YOUR INSTRUCTIONS -
Report every line of the data where the string "docs" appears.

(Saved data entries)
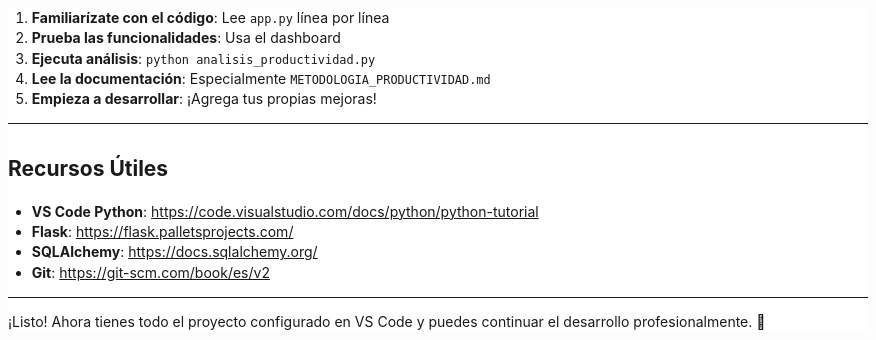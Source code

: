 1. **Familiarízate con el código**: Lee `app.py` línea por línea
2. **Prueba las funcionalidades**: Usa el dashboard
3. **Ejecuta análisis**: `python analisis_productividad.py`
4. **Lee la documentación**: Especialmente `METODOLOGIA_PRODUCTIVIDAD.md`
5. **Empieza a desarrollar**: ¡Agrega tus propias mejoras!

---

## Recursos Útiles

- **VS Code Python**: https://code.visualstudio.com/docs/python/python-tutorial
- **Flask**: https://flask.palletsprojects.com/
- **SQLAlchemy**: https://docs.sqlalchemy.org/
- **Git**: https://git-scm.com/book/es/v2

---

¡Listo! Ahora tienes todo el proyecto configurado en VS Code y puedes continuar el desarrollo profesionalmente. 🚀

OUTPUT BELOW -
- **VS Code Python**: https://code.visualstudio.com/docs/python/python-tutorial
- **SQLAlchemy**: https://docs.sqlalchemy.org/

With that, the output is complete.